But the fact that they're even collecting all this data is the problem to me. I wouldn't mind completely demolishing the NSA.
I think it is fair to ask, "are they actually using it in the way that we fear", as opposed to simply assuming the worst.
Maybe when you're dealing with someone who is on equal ground with you. When you're dealing with someone who could easily (and probably even legally) ruin your life on a moment's notice, distrusting them by default seems to be the most rational decision to me.
but what if he's actually just another civil servant trying to do his job?
As far as I'm concerned, he's just another freedom-violating piece of trash working for the government.
Re:Not much of a defense (Score:5, Insightful)
Still, I keep seeing people writing comments as if there is a lengthy file on them, or there could be at a moment's notice. I call bullshit on that for most people. Yes, they could look at Facebook and get information on you. So can I.
Can you get my Facebook chat logs, private messages, all of my HTTP traffic, web searches, files I upload or email, VPN traffic, VOIP traffic, Google Earth traffic, my usernames, buddy lists, etc? Because the NSA can, and does. Their training materials show how to query that data. Can you find an encrypted VPN, decrypt the traffic, and determine who is using the VPN? The NSA can. Can you get a list of all IP addresses that visit a website? The NSA can.
I think it is fair to ask, "are they actually using it in the way that we fear", as opposed to simply assuming the worst.
The road to hell is paved with good intentions. It doesn't matter how they are using it, it matters what they are collecting. It is a violation of my rights, plain and simple, for the government to intercept and store all of my electronic communications when I am not even suspected of committing a crime. That is a violation, how they use that data is not relevant to the question of whether or not it is a violation. You might be willing to hand over your rights whenever the government scares you, but I'm not. You can probably use a little wisdom from Benjamin Franklin also, see my signature line.
Re:Not much of a defense (Score:5, Funny)
Is it bad that I began reading that to the tune of "The Candy Man Can"?
*sings*
Who can find your Facebook chats? Private messages too? All of your e-mail and every search that you do? The NSA. The NSA can. The NSA can 'cause they look at everything to make the US stay safe!
*stops singing*
Ok, someone with more time on their hands.... rewrite the whole song.
Re:Not much of a defense (Score:5, Funny)

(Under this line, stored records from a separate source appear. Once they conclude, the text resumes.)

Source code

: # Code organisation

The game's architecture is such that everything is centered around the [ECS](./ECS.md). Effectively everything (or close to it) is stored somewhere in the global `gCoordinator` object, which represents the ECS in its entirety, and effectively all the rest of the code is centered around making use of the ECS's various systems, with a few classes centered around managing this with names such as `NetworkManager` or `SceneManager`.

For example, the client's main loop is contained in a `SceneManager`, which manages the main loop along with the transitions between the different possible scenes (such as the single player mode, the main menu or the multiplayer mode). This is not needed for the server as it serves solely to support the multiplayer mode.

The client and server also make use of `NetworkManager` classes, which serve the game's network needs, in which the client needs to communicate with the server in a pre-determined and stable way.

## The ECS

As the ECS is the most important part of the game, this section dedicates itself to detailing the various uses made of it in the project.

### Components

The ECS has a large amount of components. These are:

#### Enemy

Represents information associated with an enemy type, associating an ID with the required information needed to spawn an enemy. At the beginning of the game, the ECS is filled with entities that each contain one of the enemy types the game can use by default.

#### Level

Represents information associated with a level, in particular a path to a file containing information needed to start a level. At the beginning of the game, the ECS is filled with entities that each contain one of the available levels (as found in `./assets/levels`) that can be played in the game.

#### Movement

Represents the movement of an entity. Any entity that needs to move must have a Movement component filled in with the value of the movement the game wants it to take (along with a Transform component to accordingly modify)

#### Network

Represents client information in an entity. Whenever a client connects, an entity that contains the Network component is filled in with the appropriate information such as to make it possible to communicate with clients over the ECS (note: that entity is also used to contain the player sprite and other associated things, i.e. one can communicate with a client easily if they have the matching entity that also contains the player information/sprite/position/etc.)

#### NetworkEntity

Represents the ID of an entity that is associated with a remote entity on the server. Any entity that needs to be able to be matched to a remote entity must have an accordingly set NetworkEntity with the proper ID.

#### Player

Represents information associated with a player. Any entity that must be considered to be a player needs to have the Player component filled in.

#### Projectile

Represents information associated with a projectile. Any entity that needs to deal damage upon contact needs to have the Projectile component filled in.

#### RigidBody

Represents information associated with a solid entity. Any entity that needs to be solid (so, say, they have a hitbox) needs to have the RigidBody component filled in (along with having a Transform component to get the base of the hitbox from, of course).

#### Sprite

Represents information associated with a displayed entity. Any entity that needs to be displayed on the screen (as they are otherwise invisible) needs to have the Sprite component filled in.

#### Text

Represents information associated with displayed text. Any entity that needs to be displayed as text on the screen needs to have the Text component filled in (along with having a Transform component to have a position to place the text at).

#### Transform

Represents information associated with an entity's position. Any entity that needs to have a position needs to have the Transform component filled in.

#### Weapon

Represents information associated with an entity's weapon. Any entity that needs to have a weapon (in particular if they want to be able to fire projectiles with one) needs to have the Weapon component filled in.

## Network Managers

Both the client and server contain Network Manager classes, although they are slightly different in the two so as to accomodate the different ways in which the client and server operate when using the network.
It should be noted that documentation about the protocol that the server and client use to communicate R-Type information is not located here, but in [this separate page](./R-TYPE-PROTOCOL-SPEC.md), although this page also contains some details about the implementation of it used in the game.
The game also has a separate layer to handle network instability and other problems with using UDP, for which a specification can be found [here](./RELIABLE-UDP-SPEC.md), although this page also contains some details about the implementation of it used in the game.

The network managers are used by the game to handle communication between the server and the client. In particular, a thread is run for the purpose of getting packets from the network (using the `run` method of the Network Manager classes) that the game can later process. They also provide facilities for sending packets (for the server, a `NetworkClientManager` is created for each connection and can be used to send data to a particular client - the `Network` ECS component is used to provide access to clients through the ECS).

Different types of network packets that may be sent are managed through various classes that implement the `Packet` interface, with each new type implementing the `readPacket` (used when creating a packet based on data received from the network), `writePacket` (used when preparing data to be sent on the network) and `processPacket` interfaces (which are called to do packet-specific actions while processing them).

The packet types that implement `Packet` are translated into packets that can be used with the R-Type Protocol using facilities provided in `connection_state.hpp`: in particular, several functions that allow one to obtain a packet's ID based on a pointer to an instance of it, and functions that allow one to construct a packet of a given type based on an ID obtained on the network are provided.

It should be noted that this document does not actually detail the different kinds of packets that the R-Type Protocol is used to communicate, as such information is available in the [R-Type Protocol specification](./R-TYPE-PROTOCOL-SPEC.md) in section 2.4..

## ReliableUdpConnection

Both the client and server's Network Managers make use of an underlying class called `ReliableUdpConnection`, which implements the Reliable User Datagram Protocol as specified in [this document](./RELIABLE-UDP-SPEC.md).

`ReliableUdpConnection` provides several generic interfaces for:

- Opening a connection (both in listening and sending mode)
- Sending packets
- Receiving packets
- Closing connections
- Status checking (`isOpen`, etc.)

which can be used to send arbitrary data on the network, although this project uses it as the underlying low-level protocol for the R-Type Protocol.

Even Snowden did not demonstrate how this was used against anyone except who it was meant to be used against except perhaps accidentally.
Exactly! Of course this capability will only ever be used against them - you know, those people, the ones not like us, the other ones, the ones it's meant to be used against. never use it against us - not unless one of us meant to use it against us. But even if we did use it against us, we'd be perfectly in the right, because at least we wouldn't be using it against us accidentally. We'd be using it against us on purpose and that would make it okay. It's meant to be kept a secret from us. If it wasn't for traitors like Snowden (who we thought was one of us but is obviously one of them) we'd never know if we did use it against us, and we shouldn't know that, either. Because then we might stop trusting us.
Look, it's really simple. It's us and them, and you're either for us or against us!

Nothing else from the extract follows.